Please report how many lines in the data below contain "than". Nothing besides the number should be written.
**** RECORDED DATA ****
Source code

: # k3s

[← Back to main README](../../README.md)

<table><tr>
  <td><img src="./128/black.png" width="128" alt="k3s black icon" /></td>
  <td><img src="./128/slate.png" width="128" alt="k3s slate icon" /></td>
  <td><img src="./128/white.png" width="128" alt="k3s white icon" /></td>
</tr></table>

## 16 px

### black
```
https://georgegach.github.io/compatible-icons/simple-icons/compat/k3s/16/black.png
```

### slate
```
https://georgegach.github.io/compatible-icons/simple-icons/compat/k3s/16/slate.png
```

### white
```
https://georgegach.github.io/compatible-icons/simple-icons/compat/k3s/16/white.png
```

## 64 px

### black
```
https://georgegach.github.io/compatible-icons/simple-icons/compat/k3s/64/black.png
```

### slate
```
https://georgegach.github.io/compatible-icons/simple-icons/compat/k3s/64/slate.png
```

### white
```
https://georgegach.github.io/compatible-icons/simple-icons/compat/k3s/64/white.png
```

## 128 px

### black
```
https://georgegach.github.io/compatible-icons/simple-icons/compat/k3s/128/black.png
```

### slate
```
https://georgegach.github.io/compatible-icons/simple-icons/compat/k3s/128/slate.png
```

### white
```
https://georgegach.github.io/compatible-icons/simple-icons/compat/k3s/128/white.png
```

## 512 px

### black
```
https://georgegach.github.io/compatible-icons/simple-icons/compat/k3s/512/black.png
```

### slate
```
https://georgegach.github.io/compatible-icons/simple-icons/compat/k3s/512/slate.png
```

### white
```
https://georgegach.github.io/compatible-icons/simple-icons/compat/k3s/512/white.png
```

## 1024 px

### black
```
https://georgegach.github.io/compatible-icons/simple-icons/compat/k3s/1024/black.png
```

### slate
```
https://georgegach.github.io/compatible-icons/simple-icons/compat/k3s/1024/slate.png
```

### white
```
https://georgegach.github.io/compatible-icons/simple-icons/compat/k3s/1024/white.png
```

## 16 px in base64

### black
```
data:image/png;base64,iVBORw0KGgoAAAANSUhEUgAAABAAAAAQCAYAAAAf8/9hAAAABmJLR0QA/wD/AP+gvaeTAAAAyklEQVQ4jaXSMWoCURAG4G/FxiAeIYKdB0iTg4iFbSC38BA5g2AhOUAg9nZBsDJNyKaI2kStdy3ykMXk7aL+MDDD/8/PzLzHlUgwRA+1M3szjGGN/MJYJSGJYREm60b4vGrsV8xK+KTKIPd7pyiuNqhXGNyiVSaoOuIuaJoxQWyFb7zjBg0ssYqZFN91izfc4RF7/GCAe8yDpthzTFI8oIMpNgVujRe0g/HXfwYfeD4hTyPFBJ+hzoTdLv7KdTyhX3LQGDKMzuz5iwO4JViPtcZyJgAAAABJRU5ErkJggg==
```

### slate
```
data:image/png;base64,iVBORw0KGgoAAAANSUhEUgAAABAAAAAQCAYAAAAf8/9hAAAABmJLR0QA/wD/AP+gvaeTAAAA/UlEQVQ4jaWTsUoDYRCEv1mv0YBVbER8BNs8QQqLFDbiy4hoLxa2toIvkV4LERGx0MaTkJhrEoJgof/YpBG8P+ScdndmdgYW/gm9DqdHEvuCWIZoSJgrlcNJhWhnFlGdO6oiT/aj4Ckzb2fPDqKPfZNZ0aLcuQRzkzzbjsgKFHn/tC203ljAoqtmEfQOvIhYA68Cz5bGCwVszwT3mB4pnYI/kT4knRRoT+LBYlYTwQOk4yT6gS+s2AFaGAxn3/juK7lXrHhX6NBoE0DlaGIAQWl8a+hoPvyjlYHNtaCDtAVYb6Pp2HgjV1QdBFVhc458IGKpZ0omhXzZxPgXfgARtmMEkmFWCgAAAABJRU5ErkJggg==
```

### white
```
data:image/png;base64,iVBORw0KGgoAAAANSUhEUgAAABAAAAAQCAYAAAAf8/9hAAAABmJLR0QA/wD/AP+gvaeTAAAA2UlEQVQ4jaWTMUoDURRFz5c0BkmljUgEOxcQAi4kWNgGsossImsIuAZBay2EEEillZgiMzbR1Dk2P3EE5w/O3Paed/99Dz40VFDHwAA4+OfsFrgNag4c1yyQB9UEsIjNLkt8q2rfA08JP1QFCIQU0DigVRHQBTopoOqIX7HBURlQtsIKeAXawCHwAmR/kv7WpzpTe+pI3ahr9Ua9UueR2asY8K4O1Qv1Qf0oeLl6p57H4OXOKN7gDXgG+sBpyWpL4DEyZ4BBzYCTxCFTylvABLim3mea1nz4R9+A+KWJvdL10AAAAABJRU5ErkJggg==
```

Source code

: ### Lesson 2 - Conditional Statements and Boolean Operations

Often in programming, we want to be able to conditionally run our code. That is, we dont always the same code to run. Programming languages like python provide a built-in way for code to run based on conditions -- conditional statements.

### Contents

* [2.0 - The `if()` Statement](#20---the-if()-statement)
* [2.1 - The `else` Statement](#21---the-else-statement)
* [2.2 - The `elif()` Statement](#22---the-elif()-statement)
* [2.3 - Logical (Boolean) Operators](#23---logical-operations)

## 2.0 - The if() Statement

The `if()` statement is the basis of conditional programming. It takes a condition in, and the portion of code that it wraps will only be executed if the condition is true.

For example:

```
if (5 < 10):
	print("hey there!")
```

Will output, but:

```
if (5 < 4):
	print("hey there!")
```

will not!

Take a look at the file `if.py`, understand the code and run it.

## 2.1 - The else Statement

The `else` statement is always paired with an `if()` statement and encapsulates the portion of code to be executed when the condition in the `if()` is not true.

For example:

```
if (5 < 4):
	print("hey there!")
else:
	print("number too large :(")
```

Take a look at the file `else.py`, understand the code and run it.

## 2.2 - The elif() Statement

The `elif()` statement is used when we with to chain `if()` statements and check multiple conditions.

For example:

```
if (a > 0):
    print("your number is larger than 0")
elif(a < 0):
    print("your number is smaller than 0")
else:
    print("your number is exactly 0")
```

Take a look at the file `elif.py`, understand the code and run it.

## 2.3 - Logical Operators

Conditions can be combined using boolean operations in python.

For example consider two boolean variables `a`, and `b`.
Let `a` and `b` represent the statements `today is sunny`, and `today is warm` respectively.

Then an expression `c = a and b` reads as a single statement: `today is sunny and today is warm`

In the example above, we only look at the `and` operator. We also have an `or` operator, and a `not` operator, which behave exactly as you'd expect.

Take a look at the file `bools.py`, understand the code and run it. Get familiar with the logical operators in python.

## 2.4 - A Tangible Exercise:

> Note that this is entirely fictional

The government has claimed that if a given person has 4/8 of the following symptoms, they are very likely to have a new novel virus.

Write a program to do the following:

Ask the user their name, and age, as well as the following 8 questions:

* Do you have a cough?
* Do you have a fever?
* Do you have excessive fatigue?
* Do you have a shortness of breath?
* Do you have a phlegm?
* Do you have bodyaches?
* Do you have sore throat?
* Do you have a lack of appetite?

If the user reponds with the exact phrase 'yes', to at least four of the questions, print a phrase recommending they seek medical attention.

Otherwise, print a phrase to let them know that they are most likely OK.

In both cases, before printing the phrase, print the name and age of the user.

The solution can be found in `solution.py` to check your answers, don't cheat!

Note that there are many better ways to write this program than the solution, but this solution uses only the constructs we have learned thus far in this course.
****
**WRITTEN SOLUTION:** 3